| What you have to do |
Stop after the line with "Code is not"; until then, please copy every line of the records word for word from the first.

| Data excerpts |
*** Begin section ***

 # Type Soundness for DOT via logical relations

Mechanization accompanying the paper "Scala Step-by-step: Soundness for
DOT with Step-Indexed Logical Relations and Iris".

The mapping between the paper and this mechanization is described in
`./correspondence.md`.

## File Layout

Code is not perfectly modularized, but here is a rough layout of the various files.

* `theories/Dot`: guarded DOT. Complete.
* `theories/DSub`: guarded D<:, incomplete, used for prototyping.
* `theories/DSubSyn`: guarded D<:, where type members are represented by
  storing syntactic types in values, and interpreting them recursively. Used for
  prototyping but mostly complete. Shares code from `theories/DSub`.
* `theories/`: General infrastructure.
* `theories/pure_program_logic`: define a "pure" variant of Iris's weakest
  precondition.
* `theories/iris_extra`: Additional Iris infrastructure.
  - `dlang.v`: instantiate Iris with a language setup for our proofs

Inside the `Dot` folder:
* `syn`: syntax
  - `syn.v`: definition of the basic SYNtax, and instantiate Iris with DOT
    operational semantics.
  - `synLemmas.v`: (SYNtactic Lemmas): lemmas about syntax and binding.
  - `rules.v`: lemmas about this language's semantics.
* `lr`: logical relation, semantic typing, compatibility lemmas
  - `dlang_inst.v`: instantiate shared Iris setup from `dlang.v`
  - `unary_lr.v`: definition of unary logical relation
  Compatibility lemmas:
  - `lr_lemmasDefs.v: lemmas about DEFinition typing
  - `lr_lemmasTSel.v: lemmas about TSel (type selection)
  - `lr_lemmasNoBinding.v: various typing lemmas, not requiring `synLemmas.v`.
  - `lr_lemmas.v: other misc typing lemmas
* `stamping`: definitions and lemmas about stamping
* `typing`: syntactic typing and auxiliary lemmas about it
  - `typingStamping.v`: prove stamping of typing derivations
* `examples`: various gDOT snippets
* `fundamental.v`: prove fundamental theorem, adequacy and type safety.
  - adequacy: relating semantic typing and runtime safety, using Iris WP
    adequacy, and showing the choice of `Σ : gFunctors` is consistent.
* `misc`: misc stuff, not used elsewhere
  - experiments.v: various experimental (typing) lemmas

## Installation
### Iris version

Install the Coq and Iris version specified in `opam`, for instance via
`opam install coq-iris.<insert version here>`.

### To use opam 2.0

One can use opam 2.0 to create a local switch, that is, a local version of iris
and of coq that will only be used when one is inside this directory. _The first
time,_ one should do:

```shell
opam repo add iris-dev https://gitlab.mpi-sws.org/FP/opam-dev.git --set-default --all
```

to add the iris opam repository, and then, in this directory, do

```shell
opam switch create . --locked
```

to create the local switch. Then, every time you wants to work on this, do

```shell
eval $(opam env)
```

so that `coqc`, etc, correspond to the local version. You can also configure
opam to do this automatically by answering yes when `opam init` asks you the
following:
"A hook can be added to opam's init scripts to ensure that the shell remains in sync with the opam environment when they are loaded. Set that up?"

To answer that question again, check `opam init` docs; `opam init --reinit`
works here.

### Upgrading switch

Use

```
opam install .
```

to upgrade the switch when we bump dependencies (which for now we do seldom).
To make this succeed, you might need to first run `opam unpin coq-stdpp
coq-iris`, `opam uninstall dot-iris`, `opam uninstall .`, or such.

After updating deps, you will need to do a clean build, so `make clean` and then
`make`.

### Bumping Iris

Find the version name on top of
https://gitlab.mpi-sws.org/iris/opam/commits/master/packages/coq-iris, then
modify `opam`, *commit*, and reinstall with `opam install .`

*** End section ***

| Solved exercise |
 # Type Soundness for DOT via logical relations

Mechanization accompanying the paper "Scala Step-by-step: Soundness for
DOT with Step-Indexed Logical Relations and Iris".

The mapping between the paper and this mechanization is described in
`./correspondence.md`.

## File Layout

Code is not perfectly modularized, but here is a rough layout of the various files.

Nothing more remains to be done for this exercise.